§ **Exercise aim**: Would you output the entries below only from the line containing "leitura do fluxo em nuvem" through the line containing "portanto, autonomia inferior, de", exactly as they stand and with both ends included?

───

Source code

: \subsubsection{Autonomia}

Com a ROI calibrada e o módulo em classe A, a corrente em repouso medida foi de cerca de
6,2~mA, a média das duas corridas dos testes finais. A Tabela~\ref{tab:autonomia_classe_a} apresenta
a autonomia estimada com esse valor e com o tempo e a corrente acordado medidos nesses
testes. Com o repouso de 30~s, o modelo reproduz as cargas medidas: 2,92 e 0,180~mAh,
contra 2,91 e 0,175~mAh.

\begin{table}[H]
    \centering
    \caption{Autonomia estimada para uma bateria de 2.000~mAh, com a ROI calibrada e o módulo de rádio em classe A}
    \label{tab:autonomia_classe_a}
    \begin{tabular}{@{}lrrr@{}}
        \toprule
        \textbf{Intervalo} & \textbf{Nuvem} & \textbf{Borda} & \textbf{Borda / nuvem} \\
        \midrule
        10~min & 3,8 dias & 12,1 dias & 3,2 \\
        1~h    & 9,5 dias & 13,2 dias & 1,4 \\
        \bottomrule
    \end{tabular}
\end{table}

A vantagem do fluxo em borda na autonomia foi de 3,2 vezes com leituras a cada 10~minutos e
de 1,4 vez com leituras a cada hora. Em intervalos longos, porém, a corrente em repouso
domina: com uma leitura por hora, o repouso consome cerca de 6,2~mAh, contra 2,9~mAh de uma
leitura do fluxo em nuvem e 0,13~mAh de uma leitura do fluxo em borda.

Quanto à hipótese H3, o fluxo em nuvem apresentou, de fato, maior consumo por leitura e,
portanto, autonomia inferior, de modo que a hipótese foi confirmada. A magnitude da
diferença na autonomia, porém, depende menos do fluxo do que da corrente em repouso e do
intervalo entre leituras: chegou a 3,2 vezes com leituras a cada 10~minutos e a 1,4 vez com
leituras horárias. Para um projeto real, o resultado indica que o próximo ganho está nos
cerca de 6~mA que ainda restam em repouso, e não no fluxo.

───

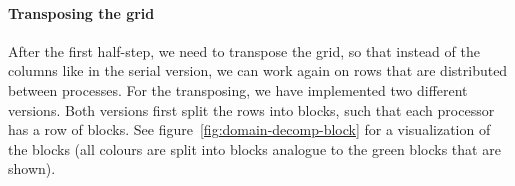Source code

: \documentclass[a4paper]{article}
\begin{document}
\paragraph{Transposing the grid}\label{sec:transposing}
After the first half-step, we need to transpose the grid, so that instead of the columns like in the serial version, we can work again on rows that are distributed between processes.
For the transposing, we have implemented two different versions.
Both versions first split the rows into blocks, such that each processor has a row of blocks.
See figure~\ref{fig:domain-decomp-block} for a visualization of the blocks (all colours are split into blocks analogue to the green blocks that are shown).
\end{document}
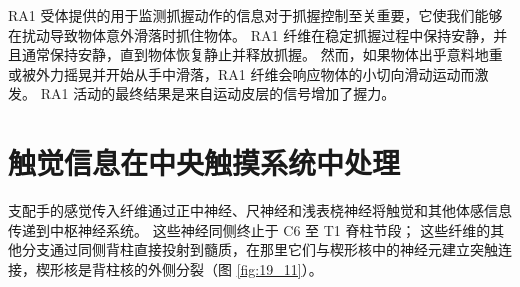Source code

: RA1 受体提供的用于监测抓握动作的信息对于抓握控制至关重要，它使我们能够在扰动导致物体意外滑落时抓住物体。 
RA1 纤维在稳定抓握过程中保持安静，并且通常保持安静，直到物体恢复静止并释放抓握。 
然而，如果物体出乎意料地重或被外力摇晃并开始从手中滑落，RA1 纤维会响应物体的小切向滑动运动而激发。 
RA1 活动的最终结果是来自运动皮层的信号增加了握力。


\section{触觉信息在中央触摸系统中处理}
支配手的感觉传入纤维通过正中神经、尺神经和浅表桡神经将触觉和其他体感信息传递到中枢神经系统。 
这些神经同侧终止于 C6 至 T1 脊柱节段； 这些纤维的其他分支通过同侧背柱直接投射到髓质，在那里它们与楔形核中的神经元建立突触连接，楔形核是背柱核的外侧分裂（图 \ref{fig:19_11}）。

───

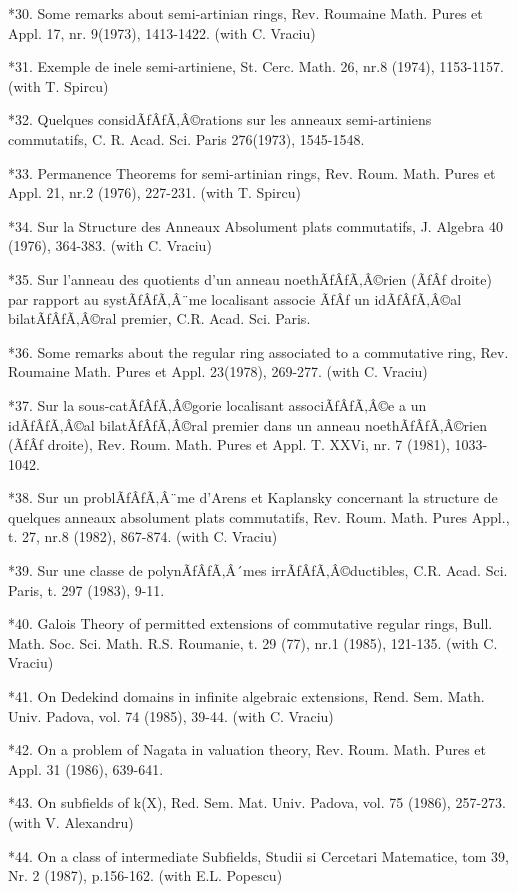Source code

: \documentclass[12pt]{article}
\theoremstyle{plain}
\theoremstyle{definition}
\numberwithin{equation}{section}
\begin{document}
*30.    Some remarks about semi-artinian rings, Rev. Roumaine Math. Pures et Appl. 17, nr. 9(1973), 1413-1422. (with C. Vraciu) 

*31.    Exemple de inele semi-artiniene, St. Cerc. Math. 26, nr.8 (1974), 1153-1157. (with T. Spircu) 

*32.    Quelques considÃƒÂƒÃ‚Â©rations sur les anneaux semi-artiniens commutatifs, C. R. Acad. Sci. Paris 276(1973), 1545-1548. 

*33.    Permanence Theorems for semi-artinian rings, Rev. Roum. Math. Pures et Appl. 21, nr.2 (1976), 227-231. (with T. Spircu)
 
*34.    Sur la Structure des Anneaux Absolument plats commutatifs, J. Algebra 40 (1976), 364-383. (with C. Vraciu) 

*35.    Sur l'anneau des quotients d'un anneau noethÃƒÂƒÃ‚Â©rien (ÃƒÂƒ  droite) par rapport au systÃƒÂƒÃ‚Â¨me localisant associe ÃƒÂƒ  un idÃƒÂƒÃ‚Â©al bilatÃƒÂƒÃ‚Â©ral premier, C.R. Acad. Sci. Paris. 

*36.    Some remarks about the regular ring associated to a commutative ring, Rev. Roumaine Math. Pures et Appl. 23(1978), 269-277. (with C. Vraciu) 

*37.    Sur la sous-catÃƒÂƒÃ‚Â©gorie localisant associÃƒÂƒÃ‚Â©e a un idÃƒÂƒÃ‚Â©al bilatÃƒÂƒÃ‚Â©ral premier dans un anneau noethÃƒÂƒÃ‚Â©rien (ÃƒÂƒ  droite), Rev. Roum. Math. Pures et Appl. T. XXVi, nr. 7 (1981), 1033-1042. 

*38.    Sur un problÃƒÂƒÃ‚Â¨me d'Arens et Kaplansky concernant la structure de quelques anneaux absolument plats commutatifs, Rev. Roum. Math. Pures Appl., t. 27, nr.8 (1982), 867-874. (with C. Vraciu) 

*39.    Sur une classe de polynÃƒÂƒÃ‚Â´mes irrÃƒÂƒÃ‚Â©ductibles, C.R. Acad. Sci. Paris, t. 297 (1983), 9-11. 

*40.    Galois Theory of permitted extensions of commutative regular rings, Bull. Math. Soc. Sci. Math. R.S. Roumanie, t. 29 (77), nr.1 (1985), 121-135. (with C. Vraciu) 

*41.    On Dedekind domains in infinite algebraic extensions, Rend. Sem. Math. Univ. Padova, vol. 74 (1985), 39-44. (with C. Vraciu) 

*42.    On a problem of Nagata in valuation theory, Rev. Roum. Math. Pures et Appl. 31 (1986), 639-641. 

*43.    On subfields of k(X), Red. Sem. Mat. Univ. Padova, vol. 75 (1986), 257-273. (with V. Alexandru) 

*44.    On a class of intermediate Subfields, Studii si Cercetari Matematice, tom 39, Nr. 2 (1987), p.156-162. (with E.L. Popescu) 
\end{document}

───

§ **Result of the task**:
leitura do fluxo em nuvem e 0,13~mAh de uma leitura do fluxo em borda.

Quanto à hipótese H3, o fluxo em nuvem apresentou, de fato, maior consumo por leitura e,
portanto, autonomia inferior, de modo que a hipótese foi confirmada. A magnitude da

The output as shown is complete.